ボエマーの適当商売について



 さて、この街日谷って奴はまず煙草が生きるのに必要さ。なんでかっていったらよ。そんな素面で毎日を過ごせる程甘い街じゃないからさ。どこかの呑気な街の連中と同じ目で物事を見ちゃいけねぇ。この街には川べりで遊んだりとか、体を伸ばしてキャッチボールだとか、のんびりピクニックだとか、そんな事とは無縁の街だ。


 ストレス発散と題して、適当に入り組んだ街の上空を屋根伝いに走り回る遊びやスポーツがここでは人気だな。まぁ外の世界じゃ立派な競技らしいけどな。ここじゃスポーツなんざ健康的な物じゃねぇ、もうちょっと過激な、最早格闘技の一種って言っても過言じゃねぇ。

 

 屋根を飛び交い、敵を地面に落として自分の陣地を、縄張りをどこまでも拡大していく遊びなんだ。ゲームが終わるのはプレイヤーが地面に落ちるか、遊ぶのに飽きて自主的にゲームから降りる時だけ。なんとも簡単なルールだ。だから街の荒くれ共が気晴らしに暴れるには丁度いいのさ。しかもこの街ってのは二重顎のカルデラがあるだろ? その輪っかの上全ての領土、ここの街の奴らは《制空権》って呼んでるが、そこを全て完全制覇する事の楽しみ、ゲーム性っていうのは中々中毒的だし、目的もはっきりしてるからな。やりがいってのがあるのよ。
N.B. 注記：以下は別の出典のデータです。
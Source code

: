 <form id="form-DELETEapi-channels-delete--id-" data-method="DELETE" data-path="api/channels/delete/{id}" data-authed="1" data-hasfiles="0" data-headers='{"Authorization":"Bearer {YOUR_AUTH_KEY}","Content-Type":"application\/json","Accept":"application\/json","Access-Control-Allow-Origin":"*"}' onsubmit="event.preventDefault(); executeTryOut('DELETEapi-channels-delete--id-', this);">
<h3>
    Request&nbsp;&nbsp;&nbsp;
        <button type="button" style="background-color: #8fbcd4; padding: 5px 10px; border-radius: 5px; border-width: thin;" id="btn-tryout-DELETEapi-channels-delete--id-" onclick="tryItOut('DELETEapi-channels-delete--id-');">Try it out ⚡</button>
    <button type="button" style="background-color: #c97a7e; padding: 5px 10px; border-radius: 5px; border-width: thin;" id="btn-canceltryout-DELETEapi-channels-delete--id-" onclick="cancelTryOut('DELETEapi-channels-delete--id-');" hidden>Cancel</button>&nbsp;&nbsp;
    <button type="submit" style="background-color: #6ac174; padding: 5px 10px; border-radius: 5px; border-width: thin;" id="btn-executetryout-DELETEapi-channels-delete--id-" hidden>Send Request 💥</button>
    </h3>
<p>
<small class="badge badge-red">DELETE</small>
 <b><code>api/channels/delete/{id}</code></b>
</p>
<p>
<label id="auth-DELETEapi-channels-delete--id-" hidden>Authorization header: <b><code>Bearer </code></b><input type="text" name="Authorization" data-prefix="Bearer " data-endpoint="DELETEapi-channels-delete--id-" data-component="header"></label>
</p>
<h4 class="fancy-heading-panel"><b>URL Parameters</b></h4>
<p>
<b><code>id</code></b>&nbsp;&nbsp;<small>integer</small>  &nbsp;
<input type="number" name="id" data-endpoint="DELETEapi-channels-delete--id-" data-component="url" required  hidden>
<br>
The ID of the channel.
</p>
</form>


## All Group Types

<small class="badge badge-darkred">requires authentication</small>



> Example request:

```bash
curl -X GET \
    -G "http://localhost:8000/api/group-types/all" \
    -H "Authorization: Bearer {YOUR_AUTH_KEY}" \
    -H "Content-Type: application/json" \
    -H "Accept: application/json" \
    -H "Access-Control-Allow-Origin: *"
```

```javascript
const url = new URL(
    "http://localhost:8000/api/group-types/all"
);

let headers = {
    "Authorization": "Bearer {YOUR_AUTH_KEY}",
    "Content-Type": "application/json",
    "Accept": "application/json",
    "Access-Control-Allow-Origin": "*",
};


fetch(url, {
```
 ってな訳でこの街じゃ、そんなちぃと危なかったしい屋根遊びを楽しむ為の道具がわんさかおいてある。質のいいスパイクだったり、軽量の飛び道具。夜の見張りに耐える為の耐寒防具なんかな。こういうのはよく売れる。


 なんでもって言いながらなんにも置いてないって? ガハハ、確かにそうだがね。本当に適当な物っていうのは店の奥にしまってある。客が俺に要望を出して、出された要望に添える物があれば売る。それがこの店のあり方だ。一見の客にはオモテの商品しか売ってねぇように見えるって事はよ、まぁそれだけ、適当と言いつつもちゃんと裏で考えてる事はあるってことさ。なんせこの街は信用ならざる街。そんな街で商売やるなら、自分でその信用って奴はある程度選ばないとダメって事さ。


 ってな訳でお客さん。あの半能坊主の紹介でやってきたついでになんか今、欲しい物があったら言ってみろよ。大概なもんは用意出来ると思うぜ。ただしボエマーの店には思ってたのよりかは少しランクの下がる物品が眠ってる事が多いけどな! そこが適当さ加減の塩梅を司ってるってことよ!